*WHAT YOU WILL DO*: Beginning with the line that contains "with Pantheon+ supernovae", extract each line through the end of the listing below, with no additions or omissions.

*** GIVEN RECORDS ***

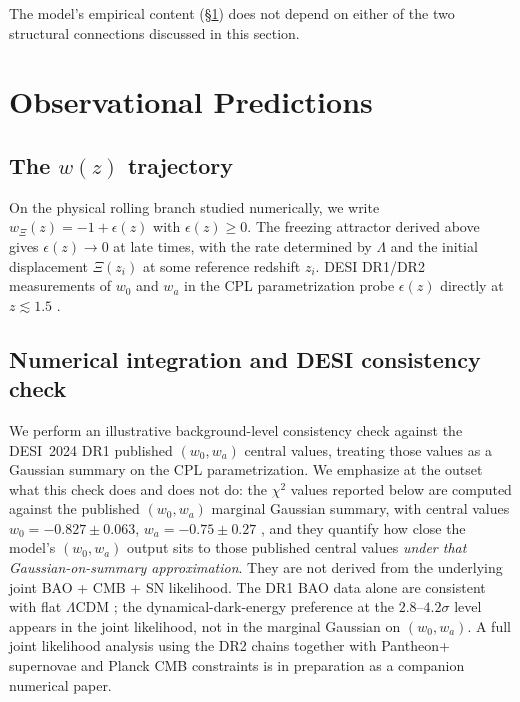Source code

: \documentclass[11pt,reqno]{amsart}
\theoremstyle{plain}
\theoremstyle{definition}
\theoremstyle{remark}
\begin{document}
The model's empirical content (\S\ref{sec:obs}) does not depend on either
of the two structural connections discussed in this section.

\section{Observational Predictions}\label{sec:obs}

\subsection{The $w(z)$ trajectory}

On the physical rolling branch studied numerically, we write
$w_\Xi(z) = -1 + \epsilon(z)$ with $\epsilon(z) \geq 0$. The freezing
attractor derived above gives $\epsilon(z) \to 0$ at late times, with
the rate determined by $\Lambda$ and the initial displacement $\Xi(z_i)$
at some reference redshift $z_i$. DESI DR1/DR2 measurements of $w_0$
and $w_a$ in the CPL parametrization probe $\epsilon(z)$ directly at
$z \lesssim 1.5$ \cite{DESI2024BAO,DESI2024VI}.

\subsection{Numerical integration and DESI consistency check}\label{sec:desifit}

We perform an illustrative background-level consistency check against
the DESI~2024 DR1 published $(w_0, w_a)$ central values, treating those
values as a Gaussian summary on the CPL parametrization. We emphasize at
the outset what this check does and does not do: the
$\chi^{2}$ values reported below are computed against the published
$(w_0, w_a)$ marginal Gaussian summary, with central values
$w_0 = -0.827 \pm 0.063$, $w_a = -0.75 \pm 0.27$ \cite{DESI2024VI}, and
they quantify how close the model's $(w_0, w_a)$ output sits to those
published central values \emph{under that Gaussian-on-summary
approximation}. They are not derived from the underlying joint
BAO + CMB + SN likelihood. The DR1 BAO data alone are consistent with
flat $\Lambda$CDM \cite{DESI2024BAO}; the dynamical-dark-energy
preference at the $2.8$--$4.2\sigma$ level appears in the joint
likelihood, not in the marginal Gaussian on $(w_0, w_a)$. A full joint
likelihood analysis using the DR2 chains \cite{DESI2025DR2} together
with Pantheon+ supernovae and Planck CMB constraints is in preparation
as a companion numerical paper.
\end{document}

*** End of GIVEN RECORDS ***

*RESPONSE*:
with Pantheon+ supernovae and Planck CMB constraints is in preparation
as a companion numerical paper.
\end{document}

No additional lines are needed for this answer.